New Delhi : The Supreme Court Wednesday cautioned courts against “routinely” summoning or “humiliating” government officials, laying down an elaborate set of guidelines that underlined the need to cultivate an “environment of respect”.
The standard operating procedures (SOPs), drawn up by a three-judge bench presided by Chief Justice of India D Y Chandrachud, were necessitated by an April 2023 Allahabad High Court order under which senior Uttar Pradesh government officials were taken into custody and faced bailable warrants — all over the notification of rules on domestic helps for former high court judges.
The top court, while pulling up the Allahabad High Court over the issue, said in the guidelines that courts should refrain from passing remarks that can humiliate government officials or making comments on their clothes, appearance, education or social standing.
The bench, also comprising Justices J B Pardiwala and Manoj Misra, said the physical presence of officials may be required in proceedings involving evidence such as documents or oral statements. Except in these cases, “if the issues can be addressed through affidavits and other documents, physical presence may not be necessary and should not be directed as a routine measure,” said the SOP.
It said that presence of a government official may be directed in cases where the court is satisfied that specific information is not being provided or if the correct position is being suppressed or misrepresented.
The SC said that “in exceptional cases wherein the in-person appearance of a government official is called for… the court should allow as a first option, the officer to appear before it through video conferencing” and that when personal presence is directed, reasons for the same should be recorded. The official concerned should be given due notice so that he has sufficient time to prepare, the bench said adding courts should, to the extent possible, also designate a specific time slot for the appearance. “Government officials participating in the proceedings need not stand throughout the hearing. Standing should be required only when the official is responding to or making statements in court”, said the SOP.
The SOP stated: “Courts must cultivate an environment of respect and professionalism. Comments on the dress of the official appearing before the court should be avoided unless there is a violation of the specified dress code applicable to their office”.

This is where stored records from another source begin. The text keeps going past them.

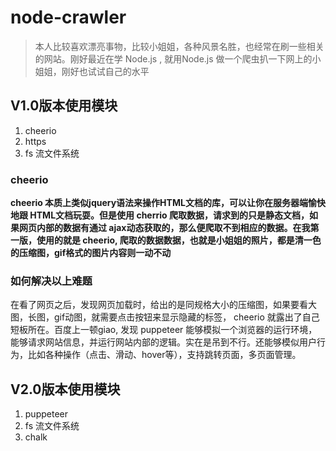 # node-crawler

>本人比较喜欢漂亮事物，比较小姐姐，各种风景名胜，也经常在刷一些相关的网站。刚好最近在学 Node.js , 就用Node.js 做一个爬虫扒一下网上的小姐姐，刚好也试试自己的水平

## V1.0版本使用模块
1. cheerio 
2. https
3. fs 流文件系统

### cheerio

**cheerio 本质上类似jquery语法来操作HTML文档的库，可以让你在服务器端愉快地跟 HTML文档玩耍。但是使用 cherrio 爬取数据，请求到的只是静态文档，如果网页内部的数据有通过 ajax动态获取的，那么便爬取不到相应的数据。在我第一版，使用的就是 cheerio, 爬取的数据数据，也就是小姐姐的照片，都是清一色的压缩图，gif格式的图片内容则一动不动**

### 如何解决以上难题
 在看了网页之后，发现网页加载时，给出的是同规格大小的压缩图，如果要看大图，长图，gif动图，就需要点击按钮来显示隐藏的标签， cheerio 就露出了自己短板所在。百度上一顿giao, 发现 puppeteer 能够模拟一个浏览器的运行环境，能够请求网站信息，并运行网站内部的逻辑。实在是吊到不行。还能够模似用户行为，比如各种操作（点击、滑动、hover等），支持跳转页面，多页面管理。

 ## V2.0版本使用模块
 1. puppeteer
 2. fs 流文件系统
 3. chalk 
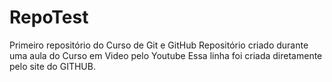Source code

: # RepoTest
Primeiro repositório do Curso de Git e GitHub
Repositório criado durante uma aula do Curso em Video pelo Youtube
Essa linha foi criada diretamente pelo site do GITHUB.
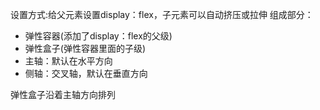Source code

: 设置方式:给父元素设置display：flex，子元素可以自动挤压或拉伸
组成部分：
- 弹性容器(添加了display：flex的父级)
- 弹性盒子(弹性容器里面的子级)
- 主轴：默认在水平方向
- 侧轴：交叉轴，默认在垂直方向


弹性盒子沿着主轴方向排列
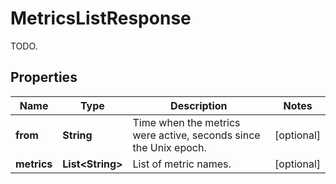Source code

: 

# MetricsListResponse

TODO.
## Properties

Name | Type | Description | Notes
------------ | ------------- | ------------- | -------------
**from** | **String** | Time when the metrics were active, seconds since the Unix epoch. |  [optional]
**metrics** | **List&lt;String&gt;** | List of metric names. |  [optional]



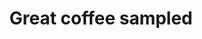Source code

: ---
title: Great coffee sampled
image: /img/home-jumbotron.jpg
blurb:
  heading: What is SampleRoast?
  text: >-
    At SampleRoast we believe finding great coffee shouldn't be a guessing
    game.  We taste the latest offerings, from roasters around the country, and review them for you.
intro:
  heading: We love great coffee!
  text: >-
    SampleRoast was created on the simple premise that great coffee should be shared.  By tasting coffees and sharing our reviews, we hope to expand coffee knowledge everywhere. 
reviews:
  - image: img/illustrations-coffee.svg
    heading: Balanced and fair
    text: >-
      We review coffees in accordance with SCA cupping guidelines.  Coffees submited for review are cupped blind in order to avoid potential bias.  We take fairness and objectivity seriously.
  - image: /img/illustrations-coffee-gear.svg
    heading: Passion for coffee
    text: >-
      Our cuppers have a combined total of 50 years of experiance in the coffee industry.  We've cupped thousands of samples and hope to use that knowledge to help you find your perfect cup.
knowledge:
  heading: More than just coffee reviews
  text: >-
    SampleRoast is the ultimate spot for coffee lovers who want to expand their
    knowledge of coffee.  We take coffee farming, processing, roasting, and brewing
    seriously.  Check out the Knowledge section for our latest coffee articles. 
values:
  heading: Our values
  text: >-
    We believe coffee has the power to bring people together.   At SampleRoast, our aim is to share coffee 
    knowledge in order foster love for coffee, the craft, and the community.
---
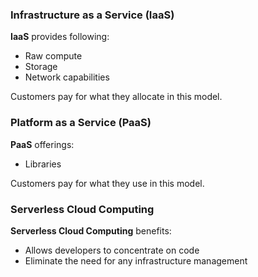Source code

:### Infrastructure as a Service (IaaS)

**IaaS** provides following:
 - Raw compute
 - Storage
 - Network capabilities

Customers pay for what they allocate in this model. 
### Platform as a Service (PaaS)

**PaaS** offerings:

- Libraries

Customers pay for what they use in this model. 


### Serverless Cloud Computing

**Serverless Cloud Computing** benefits:

- Allows developers to concentrate on code
- Eliminate the need for any infrastructure management 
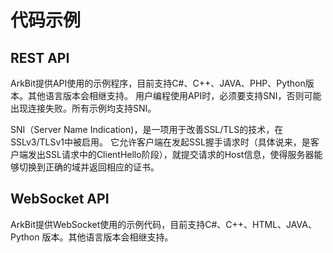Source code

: # 代码示例    

## REST API    

ArkBit提供API使用的示例程序，目前支持C#、C++、JAVA、PHP、Python版本。其他语言版本会相继支持。
用户编程使用API时，必须要支持SNI，否则可能出现连接失败。所有示例均支持SNI。 

SNI（Server Name Indication)，是一项用于改善SSL/TLS的技术，在SSLv3/TLSv1中被启用。
它允许客户端在发起SSL握手请求时（具体说来，是客户端发出SSL请求中的ClientHello阶段），就提交请求的Host信息，使得服务器能够切换到正确的域并返回相应的证书。   

## WebSocket API    

ArkBit提供WebSocket使用的示例代码，目前支持C#、C++、HTML、JAVA、Python 版本。其他语言版本会相继支持。    
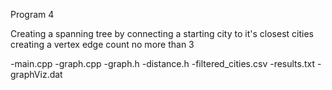 Program 4

Creating a spanning tree by connecting a starting city to it's closest cities creating a vertex edge count no more than 3

-main.cpp
-graph.cpp
-graph.h
-distance.h
-filtered_cities.csv
-results.txt
-graphViz.dat


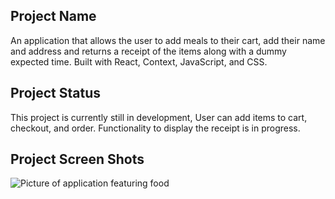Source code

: ## Project Name

An application that allows the user to add meals to their cart, add their name and address and returns a receipt of the items along with
a dummy expected time. Built with React, Context, JavaScript, and CSS.

## Project Status

This project is currently still in development, User can add items to cart, checkout, and order. Functionality to display the receipt is in progress.

## Project Screen Shots
![Picture of application featuring food](https://github.com/CharliePine22/react-simply-fresh/blob/main/github-screenshot-1.png?raw=true "Simply Fresh")
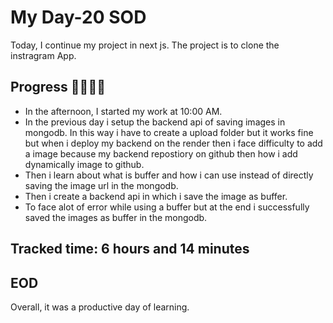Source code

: # My Day-20 SOD

Today, I continue my project in next js. The project is to clone the instragram App.

## Progress 🧑‍💻🧑‍💻
- In the afternoon, I started my work at 10:00 AM.
- In the previous day i setup the backend api of saving images in mongodb. In this way i have to create a upload folder but it works fine but when i deploy my backend on the render then i face difficulty to add a image because my backend repostiory on github then how i add dynamically image to github.
- Then i learn about what is buffer and how i can use instead of directly saving the image url in the mongodb.
- Then i create a backend api in which i save the image as buffer.
- To face alot of error while using a buffer but at the end i successfully saved the images as buffer in the mongodb.



## Tracked time: 6 hours and 14 minutes

## EOD
Overall, it was a productive day of learning.
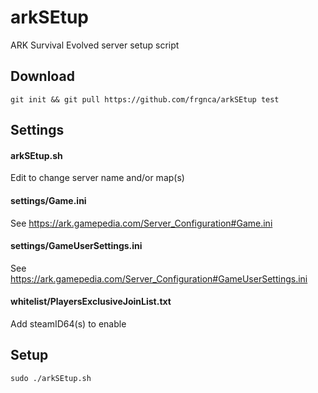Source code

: # arkSEtup
ARK Survival Evolved server setup script

## Download
    git init && git pull https://github.com/frgnca/arkSEtup test
## Settings
#### arkSEtup.sh
Edit to change server name and/or map(s)
#### settings/Game.ini
See https://ark.gamepedia.com/Server_Configuration#Game.ini
#### settings/GameUserSettings.ini
See https://ark.gamepedia.com/Server_Configuration#GameUserSettings.ini
#### whitelist/PlayersExclusiveJoinList.txt
Add steamID64(s) to enable
## Setup
    sudo ./arkSEtup.sh
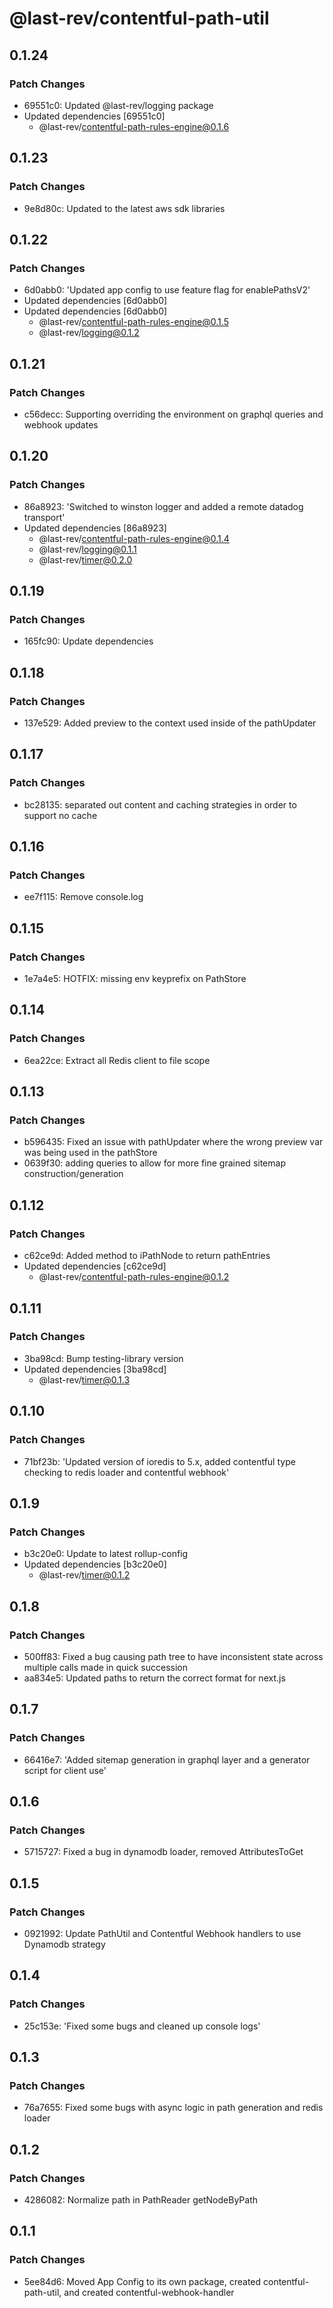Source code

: # @last-rev/contentful-path-util

## 0.1.24

### Patch Changes

- 69551c0: Updated @last-rev/logging package
- Updated dependencies [69551c0]
  - @last-rev/contentful-path-rules-engine@0.1.6

## 0.1.23

### Patch Changes

- 9e8d80c: Updated to the latest aws sdk libraries

## 0.1.22

### Patch Changes

- 6d0abb0: 'Updated app config to use feature flag for enablePathsV2'
- Updated dependencies [6d0abb0]
- Updated dependencies [6d0abb0]
  - @last-rev/contentful-path-rules-engine@0.1.5
  - @last-rev/logging@0.1.2

## 0.1.21

### Patch Changes

- c56decc: Supporting overriding the environment on graphql queries and webhook updates

## 0.1.20

### Patch Changes

- 86a8923: 'Switched to winston logger and added a remote datadog transport'
- Updated dependencies [86a8923]
  - @last-rev/contentful-path-rules-engine@0.1.4
  - @last-rev/logging@0.1.1
  - @last-rev/timer@0.2.0

## 0.1.19

### Patch Changes

- 165fc90: Update dependencies

## 0.1.18

### Patch Changes

- 137e529: Added preview to the context used inside of the pathUpdater

## 0.1.17

### Patch Changes

- bc28135: separated out content and caching strategies in order to support no cache

## 0.1.16

### Patch Changes

- ee7f115: Remove console.log

## 0.1.15

### Patch Changes

- 1e7a4e5: HOTFIX: missing env keyprefix on PathStore

## 0.1.14

### Patch Changes

- 6ea22ce: Extract all Redis client to file scope

## 0.1.13

### Patch Changes

- b596435: Fixed an issue with pathUpdater where the wrong preview var was being used in the pathStore
- 0639f30: adding queries to allow for more fine grained sitemap construction/generation

## 0.1.12

### Patch Changes

- c62ce9d: Added method to iPathNode to return pathEntries
- Updated dependencies [c62ce9d]
  - @last-rev/contentful-path-rules-engine@0.1.2

## 0.1.11

### Patch Changes

- 3ba98cd: Bump testing-library version
- Updated dependencies [3ba98cd]
  - @last-rev/timer@0.1.3

## 0.1.10

### Patch Changes

- 71bf23b: 'Updated version of ioredis to 5.x, added contentful type checking to redis loader and contentful webhook'

## 0.1.9

### Patch Changes

- b3c20e0: Update to latest rollup-config
- Updated dependencies [b3c20e0]
  - @last-rev/timer@0.1.2

## 0.1.8

### Patch Changes

- 500ff83: Fixed a bug causing path tree to have inconsistent state across multiple calls made in quick succession
- aa834e5: Updated paths to return the correct format for next.js

## 0.1.7

### Patch Changes

- 66416e7: 'Added sitemap generation in graphql layer and a generator script for client use'

## 0.1.6

### Patch Changes

- 5715727: Fixed a bug in dynamodb loader, removed AttributesToGet

## 0.1.5

### Patch Changes

- 0921992: Update PathUtil and Contentful Webhook handlers to use Dynamodb strategy

## 0.1.4

### Patch Changes

- 25c153e: 'Fixed some bugs and cleaned up console logs'

## 0.1.3

### Patch Changes

- 76a7655: Fixed some bugs with async logic in path generation and redis loader

## 0.1.2

### Patch Changes

- 4286082: Normalize path in PathReader getNodeByPath

## 0.1.1

### Patch Changes

- 5ee84d6: Moved App Config to its own package, created contentful-path-util, and created contentful-webhook-handler
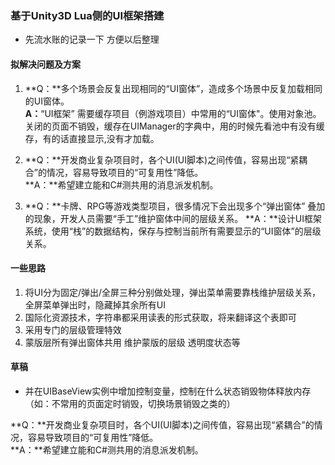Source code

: ### 基于Unity3D Lua侧的UI框架搭建
- 先流水账的记录一下 方便以后整理  


#### 拟解决问题及方案
1. **Q：**多个场景会反复出现相同的“UI窗体”，造成多个场景中反复加载相同的UI窗体。  
**A：**“UI框架” 需要缓存项目（例游戏项目）中常用的“UI窗体"。使用对象池。关闭的页面不销毁，缓存在UIManager的字典中，用的时候先看池中有没有缓存，有的话直接显示,没有才加载。

2. **Q：**开发商业复杂项目时，各个UI(UI脚本)之间传值，容易出现“紧耦合”的情况，容易导致项目的“可复用性”降低。  
**A：**希望建立能和C#测共用的消息派发机制。

3. **Q：**卡牌、RPG等游戏类型项目，很多情况下会出现多个“弹出窗体” 叠加的现象，开发人员需要“手工”维护窗体中间的层级关系。
**A：**设计UI框架系统，使用“栈”的数据结构，保存与控制当前所有需要显示的“UI窗体”的层级关系。

#### 一些思路
1. 将UI分为固定/弹出/全屏三种分别做处理，弹出菜单需要靠栈维护层级关系，全屏菜单弹出时，隐藏掉其余所有UI
2. 国际化资源技术，字符串都采用读表的形式获取，将来翻译这个表即可
3. 采用专门的层级管理特效
4. 蒙版层所有弹出窗体共用 维护蒙版的层级 透明度状态等

#### 草稿
- 并在UIBaseView实例中增加控制变量，控制在什么状态销毁物体释放内存（如：不常用的页面定时销毁，切换场景销毁之类的）

**Q：**开发商业复杂项目时，各个UI(UI脚本)之间传值，容易出现“紧耦合”的情况，容易导致项目的“可复用性”降低。  
**A：**希望建立能和C#测共用的消息派发机制。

Among others, the SOP also calls upon courts to exercise caution and restraint when initiating contempt proceedings against government officials. In the Uttar Pradesh matter last year, the Finance Secretary and Finance Special Secretary were taken into custody and bailable warrants were issued against the Chief Secretary and the Additional Chief Secretary (Finance). This was over non-compliance with the Allahabad High Court’s April 4 direction to the state government to notify rules proposed by the Chief Justice on ‘Domestic Help to Former Chief Justices and Former Judges of the Allahabad High Court’.
The state government moved an application before the court seeking the rollback of the April 4 order. It highlighted legal obstacles in complying with the directions, but the HC went ahead with the action against the officials. Deciding on the state’s plea against this, the top court made it clear that the high court did not have the power to direct the state government to notify the rules.
“The Chief Justice did not have the competence to frame the rules under Article 229 of the Constitution. Further, the High Court, acting on the judicial side, does not have the power to direct the Government to frame rules proposed by it on the administrative side”
Disapproving of the “conduct” of the High Court in “frequently summoning” officials of the Uttar Pradesh government, the SC said: “Appearance of government officials before courts must not be reduced to a routine measure in cases where the government is a party and can only be resorted to in limited circumstances. The use of the power to summon the presence of government officials must not be used as a tool to pressurize the government, particularly, under the threat of contempt”.
It said: “The issuance of bailable warrants by the High Court against officials, including the Chief Secretary, who was not even summoned in the first place, further indicates the attempt by the High Court to unduly pressurize the government” and “runs contrary to the scheme envisaged by the Constitution”.
Sounding a note of caution, the SC said: “Courts must refrain from summoning officials as the first resort. While the actions and decisions of public officials are subject to judicial review, summoning officials frequently without just cause is not permissible… Courts across the country must foster an environment of respect and professionalism…”.